TUIファイルマネージャーの定番3本をおさらい
ファイルマネージャーとは、その名が示すとおり、ファイル管理するためのソフトウェアのことです。ファイルの一覧画面から任意のファイルを開いたり、コピーしたり削除したりする機能を備えています。Windowsで言えばOS標準のエクスプローラーがこれに相当します。
Windows以前のMS-DOS時代から、さまざまな形態のファイルマネージャーが存在しました。Windows以降はOS標準のものを使うことが増えましたが、GUIが使えない制限された環境や、普段からターミナル上で作業することの多いエンジニアは、テキストベースのファイルマネージャーを愛用してきました。
ちなみに、TUI (Text-based User Interface)とは、テキストを使用したインターフェースのことです。GUIが普及する以前に利用されていたインターフェイスで、グラフィカルな要素をテキストを用いて表現します。
これまで、ターミナル上で動作する定番のファイルマネージャーと言えば、ranger、nnn、Midnight Commanderなどでした。いずれも、ターミナル上でのファイル操作を改善する上で、便利な機能をたくさん備えています。簡単に少し振り返ってみましょう。
まず、「Midnight Commander(mc)」です。これは、DOS時代から使われてきた伝統的なファイルマネージャーの系譜を引くツールです。基本的に、左右に分かれた2つのパネルを持ち、それぞれにディレクトリとファイルの一覧が表示されます。それで、タブキーを使って左右のパネルを行き来しながら、ファイル操作を行うものになっています。
次に、Pythonで開発されている「Ranger」を見てみましょう。このファイルマネージャーはコマンドラインエディタのvimのようなキー操作で軽快にファイル処理を行うことが可能です。ファイル検索やインクリメンタル検索を備えているだけでなく、タブで操作対象を切り替える機能や、ブックマークの機能など、便利な機能をたくさん備えています。macOSのFinderに近い画面構成となっており、ディレクトリの往来がスムーズです。

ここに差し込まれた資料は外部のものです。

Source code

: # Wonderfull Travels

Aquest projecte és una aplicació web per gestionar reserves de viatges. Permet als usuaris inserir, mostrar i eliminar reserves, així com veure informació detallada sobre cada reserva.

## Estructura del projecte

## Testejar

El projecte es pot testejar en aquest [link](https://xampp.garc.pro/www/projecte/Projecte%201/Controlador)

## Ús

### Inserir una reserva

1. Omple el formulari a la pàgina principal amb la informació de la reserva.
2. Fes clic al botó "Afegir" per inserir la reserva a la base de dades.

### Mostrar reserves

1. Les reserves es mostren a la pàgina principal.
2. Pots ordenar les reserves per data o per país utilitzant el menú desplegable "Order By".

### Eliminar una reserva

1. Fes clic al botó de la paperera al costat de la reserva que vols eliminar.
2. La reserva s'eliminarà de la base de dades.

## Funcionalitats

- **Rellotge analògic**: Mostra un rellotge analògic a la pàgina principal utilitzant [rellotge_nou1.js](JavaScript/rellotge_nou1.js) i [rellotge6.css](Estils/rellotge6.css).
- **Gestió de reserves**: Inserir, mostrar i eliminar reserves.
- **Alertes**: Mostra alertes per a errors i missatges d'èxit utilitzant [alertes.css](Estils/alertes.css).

そして、「nnn」はC言語で記述されたとにかくシンプルなファイルマネージャーです。必要最低限の機能のみを備えており、必要な機能はプラグインで追加できるようになっています。画面上部にフルパスが表示されおり、矢印キーなどを利用してディレクトリ間を移動します。
felixについて
そして、群雄割拠するファイルマネージャー界に登場したのが、felixです。Rustで開発されているオープンソース(MITライセンスを採用)のプロジェクトです。GitHubでソースコードが公開されています。
最初のバージョン0.1.2がリリースされたのが2021年10月という比較的新しいツールですが、今年の夏に怒濤のバージョンアップが行われ、本稿執筆時の最新版は2.8.1です。マルチプラットフォーム対応しており、macOS/Linuxをはじめ多くのOSで動作します。(ただし、原稿執筆時点でWindowsでのサポートは限定的なので、Windowsの場合はWSLで利用すると良いでしょう。)